While China’s growth has stabilized, that’s due in part to a surge in credit. Data released by the People’s Bank of China earlier in the day showed aggregate financing, a measure of credit spanning from commercial banks to shadow lenders, totaled 2.34 trillion yuan ($361 billion) in March. The borrowing binge may create more challenges down the line unless President Xi Jinping’s government follows through on its goals of restructuring bloated state-owned enterprises and cleaning up a bad-debt encumbered banking sector.
Lipton, in the interview from Washington, called for greater action and coordination of fiscal and structural policies alongside monetary policy to boost global growth.
“When monetary policy holds up the economy it simply creates room for policy makers not to take on the important structural reforms that they need to,” Lipton said in the interview with Tom Keene and Francine Lacqua. “The problem has been that monetary policy has been bearing too much of the weight, and while the use of monetary policy has held up and supported the major economies, it’s really not enough to get the economy going again.”
Central banks are reacting to sluggish growth around the globe, with the European Central Bank adding stimulus last month, the Federal Reserve agreeing to a go-slow strategy for its tightening, and the Bank of England likely postponing action until after the U.K.’s referendum on European Union membership. The IMF cut its world expansion forecast earlier this week.

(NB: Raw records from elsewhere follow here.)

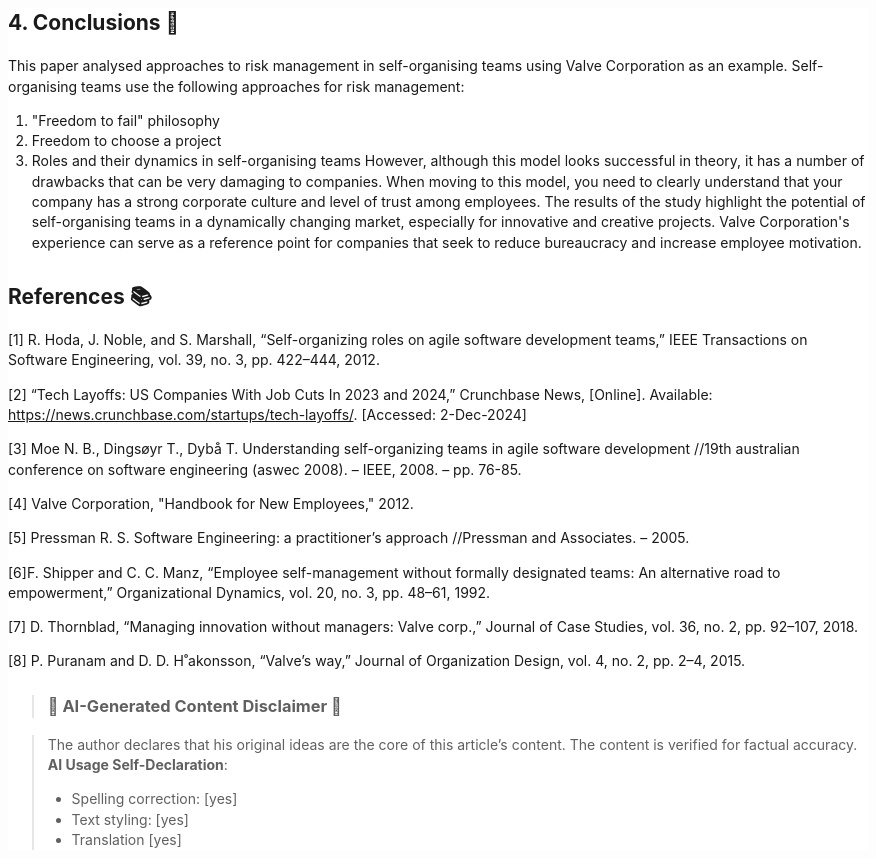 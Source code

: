 ## 4. Conclusions 🏁
This paper analysed approaches to risk management in self-organising teams using Valve Corporation as an example. 
Self-organising teams use the following approaches for risk management:
 1. "Freedom to fail" philosophy
 2. Freedom to choose a project
 3. Roles and their dynamics in self-organising teams
 However, although this model looks successful in theory, it has a number of drawbacks that can be very damaging to companies. When moving to this model, you need to clearly understand that your company has a strong corporate culture and level of trust among employees. 
 The results of the study highlight the potential of self-organising teams in a dynamically changing market, especially for innovative and creative projects.
Valve Corporation's experience can serve as a reference point for companies that seek to reduce bureaucracy and increase employee motivation. 
## References 📚
[1] R. Hoda, J. Noble, and S. Marshall, “Self-organizing roles on agile software development teams,” IEEE Transactions on Software Engineering, vol. 39, no. 3, pp. 422–444, 2012.

[2] “Tech Layoffs: US Companies With Job Cuts In 2023 and 2024,” Crunchbase News, [Online]. Available: https://news.crunchbase.com/startups/tech-layoffs/. [Accessed: 2-Dec-2024]

[3] Moe N. B., Dingsøyr T., Dybå T. Understanding self-organizing teams in agile software development //19th australian conference on software engineering (aswec 2008). – IEEE, 2008. – pp. 76-85.

[4] Valve Corporation, "Handbook for New Employees," 2012.

[5] Pressman R. S. Software Engineering: a practitioner’s approach //Pressman and Associates. – 2005.

[6]F. Shipper and C. C. Manz, “Employee self-management without formally designated teams: An alternative road to empowerment,” Organizational Dynamics, vol. 20, no. 3, pp. 48–61, 1992.

[7] D. Thornblad, “Managing innovation without managers: Valve corp.,” Journal of Case Studies, vol. 36, no. 2, pp. 92–107, 2018.

[8] P. Puranam and D. D. H˚akonsson, “Valve’s way,” Journal of Organization Design, vol. 4, no. 2, pp. 2–4, 2015.

> ### 🔔 AI-Generated Content Disclaimer 🤖

> The author declares that his original ideas are the core of this article’s content. The content is verified for factual accuracy.
> **AI Usage Self-Declaration**:
> - Spelling correction: [yes]
> - Text styling: [yes]
> - Translation [yes]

“We’re not ringing alarm bells, but we think there ought to be some alert to growing financial pressures, and the vulnerabilities especially in the corporate sector in countries that have seen oil prices and commodity prices decline, where credit booms have become advanced,” Lipton said. “Certainly with the monetary policies that we see, it makes sense to be watching how risks are moving around the financial system.”